シュリーマド・バーガヴァタム 1.4.5

dṛṣṭvānuyāntam ṛṣim ātmajam apy anagnaṁ
devyo hriyā paridadhur na sutasya citram
tad vīkṣya pṛcchati munau jagadus tavāsti
strī-pum-bhidā na tu sutasya vivikta-dṛṣṭeḥ

訳語

翻訳

シュリー・ヴィヤーサデーヴァが息子を追う間、近くで沐浴していた美しい乙女たちは、彼が裸ではないのにもかかわらず、衣服で体を隠しました。しかし、息子が同じ場所を通ったときにそのような反応は示しませんでした。聖者がその理由を尋ねると、乙女たちは、彼の息子は心が純粋無垢で、自分たちを見る目に男女を区別する様子はなかったが、彼は区別する目で見ていた、と答えました。

解説

『バガヴァッド・ギーター』(5−18)では、博識な聖者は、博識な学者、紳士的なブラーフマナ、チャンダーラ(犬を食べる者)、犬、牛などを精神的な目で平等に見る、と述べられています。シュリーラ・シュカデーヴァ・ゴースヴァーミーはその境地に達していました。そのため、男性女性という見方をせず、全ての生物の体を異なる衣服として見ていました。沐浴していた女性たちは、その人の振る舞いを見るだけで男性の心を見抜くことができました。幼い子を見れば、その無邪気さが分かるようなものです。シュカデーヴァ・ゴースヴァーミーは16歳という若者であり、身体も充分成長していました。裸で歩き、女性たちも裸でした。しかしシュカデーヴァ・ゴースヴァーミーは性的な関係を超越した人物だったため、汚れのない無邪気な表情をしていました。女性たちにも特別な眼力があり、彼の境地をすぐに見抜いたため、彼のことを気にしませんでした。ところが、父親が通りかかると、女性たちはすぐに衣服で身を隠しました。
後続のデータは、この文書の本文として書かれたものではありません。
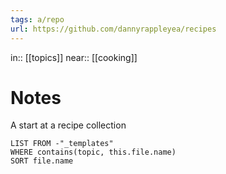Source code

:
 ```yaml
---
tags: a/repo
url: https://github.com/dannyrappleyea/recipes
---
```

in:: [[topics]]
near:: [[cooking]]

# Notes

A start at a recipe collection


```dataview
LIST FROM -"_templates"
WHERE contains(topic, this.file.name)
SORT file.name
```

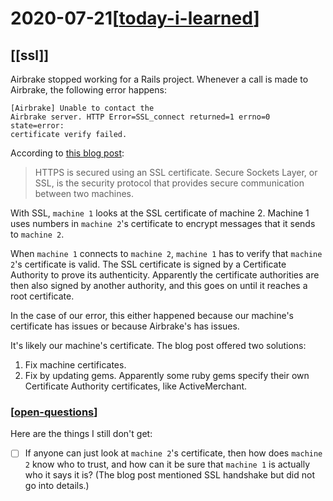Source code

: # 2020-07-21[[today-i-learned]]

## [[ssl]]

Airbrake stopped working for a Rails project. Whenever a call is made to
Airbrake, the following error happens: 

```shell
[Airbrake] Unable to contact the
Airbrake server. HTTP Error=SSL_connect returned=1 errno=0 state=error:
certificate verify failed.
```

According to [this blog
post](https://blog.engineyard.com/ruby-ssl-error-certificate-verify-failed):

> HTTPS is secured using an SSL certificate. Secure Sockets Layer, or SSL, is the
> security protocol that provides secure communication between two machines.

With SSL, `machine 1` looks at the SSL certificate of machine 2. Machine 1 uses
numbers in `machine 2`'s certificate to encrypt messages that it sends to
`machine 2`.

When `machine 1` connects to `machine 2`, `machine 1` has to verify that
`machine 2`'s certificate is valid. The SSL certificate is signed by a
Certificate Authority to prove its authenticity. Apparently the certificate
authorities are then also signed by another authority, and this goes on until it
reaches a root certificate.

In the case of our error, this either happened because our machine's certificate
has issues or because Airbrake's has issues.

It's likely our machine's certificate. The blog post offered two solutions:

1. Fix machine certificates.
2. Fix by updating gems. Apparently some ruby gems specify their own Certificate
   Authority certificates, like ActiveMerchant.

### [[open-questions]]

Here are the things I still don't get:
- [ ] If anyone can just look at `machine 2`'s certificate, then how does `machine
   2` know who to trust, and how can it be sure that `machine 1` is actually who
   it says it is? (The blog post mentioned SSL handshake but did not go into
   details.) 

[//begin]: # "Autogenerated link references for markdown compatibility"
[today-i-learned]: ../today-i-learned "Today I Learned"
[open-questions]: ../../misc/open-questions "Open Questions"
[//end]: # "Autogenerated link references"
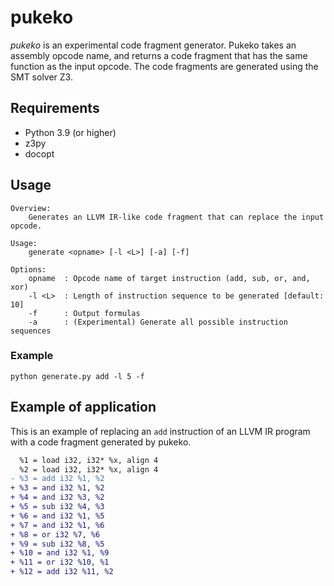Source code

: # pukeko
*pukeko* is an experimental code fragment generator.
Pukeko takes an assembly opcode name, and returns a code fragment that has the same function as the input opcode.
The code fragments are generated using the SMT solver Z3.

## Requirements
- Python 3.9 (or higher)
- z3py
- docopt

## Usage
```
Overview:
    Generates an LLVM IR-like code fragment that can replace the input opcode.

Usage:
    generate <opname> [-l <L>] [-a] [-f]

Options:
    opname  : Opcode name of target instruction (add, sub, or, and, xor)
    -l <L>  : Length of instruction sequence to be generated [default: 10]
    -f      : Output formulas
    -a      : (Experimental) Generate all possible instruction sequences
```
### Example
```
python generate.py add -l 5 -f
```

## Example of application
This is an example of replacing an `add` instruction of an LLVM IR program with a code fragment generated by pukeko.

```diff
  %1 = load i32, i32* %x, align 4
  %2 = load i32, i32* %x, align 4
- %3 = add i32 %1, %2
+ %3 = and i32 %1, %2
+ %4 = and i32 %3, %2
+ %5 = sub i32 %4, %3
+ %6 = and i32 %1, %5
+ %7 = and i32 %1, %6
+ %8 = or i32 %7, %6
+ %9 = sub i32 %8, %5
+ %10 = and i32 %1, %9
+ %11 = or i32 %10, %1
+ %12 = add i32 %11, %2
```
彼にとっては子供か孫ほどの女性たちだったのですが、それでもヴィヤーサデーヴァが現れた時には、社会の慣習通りに反応しました。ヴィヤーサデーヴァが世帯者だったからです。世帯者は男性と女性の区別をつけるべきであり、それができなければ世帯者にはなれません。ですから私たちは、男性や女性に対する執着心を持たずに肉体と魂の違いを知るよう努力する必要があります。男女の区別をしているのであれば、シュカデーヴァ・ゴースヴァーミーのようなサンニヤーシーになるべきではありません。少なくとも知識として、生命体は男性でも女性でもないことを確信すべきです。外側の衣服は物質自然が作った物質でできており、その目的は、異性を引きつけて魂を物質存在に縛り続けることにあります。解脱した魂は、この歪められた区別意識を超えた境地にいます。どのような生物でも区別して見ることはありません。そのような人にとって全ては同じ精神魂です。この精神的な視野という完成境地が解脱であり、シュリーラ・シュカデーヴァ・ゴースヴァーミーはその境地に到達していました。シュリーラ・ヴィヤーサデーヴァも超越的な境地に立脚した人物でしたが、世帯者として暮らしていたために慣習に従い、解脱した魂のふりはしませんでした。